How To Mitigate Radon Gas In A Home
Posted on: 8 December 2022
The presence of radon in a home poses a major risk to the health of the occupants. A radon gas mitigation system, however, can help you contain the risk. Customers may be curious about the options for mitigation and how they'll likely work so here's a look at the basics.
What Is a Radon Mitigation System?
A system mitigates radon by trying to keep as much of it as possible from reaching the occupants of the building. If you're lucky, the solution ends up cutting off the source of the radon. The source is usually a deposit in the ground that accesses the house through a crack or a line running from a water well. However, it's not always possible to mitigate the issue simply by cutting it off.

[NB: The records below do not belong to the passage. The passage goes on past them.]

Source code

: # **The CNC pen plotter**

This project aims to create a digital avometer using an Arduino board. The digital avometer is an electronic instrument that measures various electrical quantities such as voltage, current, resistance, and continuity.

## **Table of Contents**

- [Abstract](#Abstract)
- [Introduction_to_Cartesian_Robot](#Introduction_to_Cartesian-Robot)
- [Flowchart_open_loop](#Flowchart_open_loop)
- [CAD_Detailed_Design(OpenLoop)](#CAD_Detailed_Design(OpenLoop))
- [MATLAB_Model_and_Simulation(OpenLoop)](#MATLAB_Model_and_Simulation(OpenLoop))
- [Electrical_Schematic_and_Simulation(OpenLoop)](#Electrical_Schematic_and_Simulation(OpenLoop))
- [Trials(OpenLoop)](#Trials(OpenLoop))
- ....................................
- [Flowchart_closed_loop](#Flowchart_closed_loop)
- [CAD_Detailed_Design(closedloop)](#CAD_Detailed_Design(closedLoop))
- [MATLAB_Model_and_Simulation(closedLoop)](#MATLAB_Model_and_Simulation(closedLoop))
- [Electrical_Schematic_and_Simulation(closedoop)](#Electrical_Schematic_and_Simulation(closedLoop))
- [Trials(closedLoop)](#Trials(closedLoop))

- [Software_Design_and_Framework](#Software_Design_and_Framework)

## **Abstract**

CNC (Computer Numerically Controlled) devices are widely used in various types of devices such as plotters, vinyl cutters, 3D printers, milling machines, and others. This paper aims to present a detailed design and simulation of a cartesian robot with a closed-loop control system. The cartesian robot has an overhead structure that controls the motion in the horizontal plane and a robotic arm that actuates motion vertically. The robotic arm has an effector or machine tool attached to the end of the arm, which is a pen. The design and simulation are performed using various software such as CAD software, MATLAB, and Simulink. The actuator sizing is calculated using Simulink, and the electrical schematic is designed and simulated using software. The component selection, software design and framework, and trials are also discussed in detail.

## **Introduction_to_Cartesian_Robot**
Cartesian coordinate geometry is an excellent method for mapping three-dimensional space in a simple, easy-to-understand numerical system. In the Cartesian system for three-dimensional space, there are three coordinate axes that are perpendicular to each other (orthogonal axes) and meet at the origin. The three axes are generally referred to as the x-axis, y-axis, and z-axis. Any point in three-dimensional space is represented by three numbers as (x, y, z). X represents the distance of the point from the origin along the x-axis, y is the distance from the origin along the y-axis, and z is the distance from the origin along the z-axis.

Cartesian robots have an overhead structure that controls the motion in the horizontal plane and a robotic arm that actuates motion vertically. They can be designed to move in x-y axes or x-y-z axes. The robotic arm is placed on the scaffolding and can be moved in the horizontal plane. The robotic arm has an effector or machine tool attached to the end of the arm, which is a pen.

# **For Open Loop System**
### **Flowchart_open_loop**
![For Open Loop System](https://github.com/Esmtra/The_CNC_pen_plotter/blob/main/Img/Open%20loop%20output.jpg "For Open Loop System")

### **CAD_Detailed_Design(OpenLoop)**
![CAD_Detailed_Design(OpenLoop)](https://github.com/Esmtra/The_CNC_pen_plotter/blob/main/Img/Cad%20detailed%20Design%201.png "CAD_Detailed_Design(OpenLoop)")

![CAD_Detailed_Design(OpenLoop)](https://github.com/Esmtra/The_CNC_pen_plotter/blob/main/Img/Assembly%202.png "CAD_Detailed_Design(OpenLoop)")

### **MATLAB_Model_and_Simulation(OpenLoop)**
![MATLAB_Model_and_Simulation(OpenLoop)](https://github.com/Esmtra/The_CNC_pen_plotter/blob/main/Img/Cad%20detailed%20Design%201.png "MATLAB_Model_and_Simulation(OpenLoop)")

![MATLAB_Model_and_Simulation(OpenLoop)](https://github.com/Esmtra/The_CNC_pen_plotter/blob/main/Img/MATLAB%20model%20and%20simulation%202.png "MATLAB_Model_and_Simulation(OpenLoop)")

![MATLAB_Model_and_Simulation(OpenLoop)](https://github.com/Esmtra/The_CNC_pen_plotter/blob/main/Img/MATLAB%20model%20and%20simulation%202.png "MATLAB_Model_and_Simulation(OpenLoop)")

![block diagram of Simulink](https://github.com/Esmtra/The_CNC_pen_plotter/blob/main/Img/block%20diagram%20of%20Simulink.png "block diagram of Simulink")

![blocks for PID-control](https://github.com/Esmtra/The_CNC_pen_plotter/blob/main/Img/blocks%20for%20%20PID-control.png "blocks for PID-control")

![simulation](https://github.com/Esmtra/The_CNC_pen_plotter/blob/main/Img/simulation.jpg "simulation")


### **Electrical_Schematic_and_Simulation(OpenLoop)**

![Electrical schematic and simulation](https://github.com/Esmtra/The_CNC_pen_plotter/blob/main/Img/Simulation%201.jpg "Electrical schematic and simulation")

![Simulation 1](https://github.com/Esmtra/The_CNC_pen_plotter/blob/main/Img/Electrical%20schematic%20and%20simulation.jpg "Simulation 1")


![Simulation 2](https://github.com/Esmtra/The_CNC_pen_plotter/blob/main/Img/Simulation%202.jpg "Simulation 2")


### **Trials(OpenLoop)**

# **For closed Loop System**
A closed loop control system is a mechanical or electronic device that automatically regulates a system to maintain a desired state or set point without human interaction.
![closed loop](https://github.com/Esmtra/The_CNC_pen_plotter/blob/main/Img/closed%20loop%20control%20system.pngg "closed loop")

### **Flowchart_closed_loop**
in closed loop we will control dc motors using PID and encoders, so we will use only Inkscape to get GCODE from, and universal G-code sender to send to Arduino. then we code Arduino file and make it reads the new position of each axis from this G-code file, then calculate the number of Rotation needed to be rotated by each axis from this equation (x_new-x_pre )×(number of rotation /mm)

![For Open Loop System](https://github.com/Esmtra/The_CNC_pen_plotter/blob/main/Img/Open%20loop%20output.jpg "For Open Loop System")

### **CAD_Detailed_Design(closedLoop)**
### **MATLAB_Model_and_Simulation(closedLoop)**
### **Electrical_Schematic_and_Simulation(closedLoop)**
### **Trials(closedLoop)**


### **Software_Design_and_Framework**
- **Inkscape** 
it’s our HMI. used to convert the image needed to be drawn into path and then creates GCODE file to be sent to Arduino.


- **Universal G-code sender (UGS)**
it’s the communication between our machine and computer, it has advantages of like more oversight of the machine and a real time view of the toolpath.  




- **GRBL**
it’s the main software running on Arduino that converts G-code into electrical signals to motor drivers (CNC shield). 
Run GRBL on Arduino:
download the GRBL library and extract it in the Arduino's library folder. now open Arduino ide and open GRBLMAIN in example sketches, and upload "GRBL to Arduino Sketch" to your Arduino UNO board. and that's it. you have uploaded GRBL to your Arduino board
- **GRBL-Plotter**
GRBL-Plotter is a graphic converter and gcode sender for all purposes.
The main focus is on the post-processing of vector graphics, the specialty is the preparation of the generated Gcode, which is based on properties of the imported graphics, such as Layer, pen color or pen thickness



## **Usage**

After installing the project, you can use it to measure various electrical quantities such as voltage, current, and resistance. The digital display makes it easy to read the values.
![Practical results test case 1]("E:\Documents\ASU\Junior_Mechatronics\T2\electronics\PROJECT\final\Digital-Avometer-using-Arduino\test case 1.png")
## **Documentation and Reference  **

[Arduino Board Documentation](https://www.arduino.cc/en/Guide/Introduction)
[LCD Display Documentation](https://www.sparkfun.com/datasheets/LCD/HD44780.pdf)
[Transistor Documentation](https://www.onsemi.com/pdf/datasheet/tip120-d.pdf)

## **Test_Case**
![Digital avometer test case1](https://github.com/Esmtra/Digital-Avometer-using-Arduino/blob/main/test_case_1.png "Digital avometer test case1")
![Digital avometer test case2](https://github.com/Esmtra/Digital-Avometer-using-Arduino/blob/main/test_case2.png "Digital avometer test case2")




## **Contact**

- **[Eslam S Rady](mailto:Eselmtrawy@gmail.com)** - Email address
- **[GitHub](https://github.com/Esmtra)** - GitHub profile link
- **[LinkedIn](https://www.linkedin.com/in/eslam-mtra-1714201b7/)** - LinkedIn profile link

The alternative is to find a way to route the gas away from the house. Radon gas usually accumulates in basements and then goes through a house's HVAC system. If a radon gas mitigation system can isolate the accumulation in the basement, then it can transport the gas outside through a separate ventilation system. Once the gas is in the open air, it disperses to safe levels quickly because it can no longer accumulate in one spot. Consequently, you don't have to worry that you'll be poisoning your neighborhood.
Venting Air Out
The simplest version of a radon mitigation system installation uses an independent vent to send the gas up a pipe that's taller than the house. Using a blower motor attached to an insulated and sealed pipe, the system pumps the bad air out. This should keep it from getting to the HVAC system where it could then spread throughout the house.
However, this doesn't work in all situations. In more extreme cases, a contractor may need to seal and pressurize the basement. This will cut it off entirely from the overall airflow of the house. Pressurization may also be necessary for the living area of the home, but this is a less common scenario. The HVAC system will then need a separate air intake to allow it to get fresh air and supply it to the occupied portion of the building.
Once a radon mitigation system is in place, the owners have to regularly test for issues. Built-in monitoring systems can detect changes in the radon levels and alert you that there is a problem. It is also a good idea to have a contractor perform more intensive testing every couple of years to confirm that new sources of exposure haven't appeared.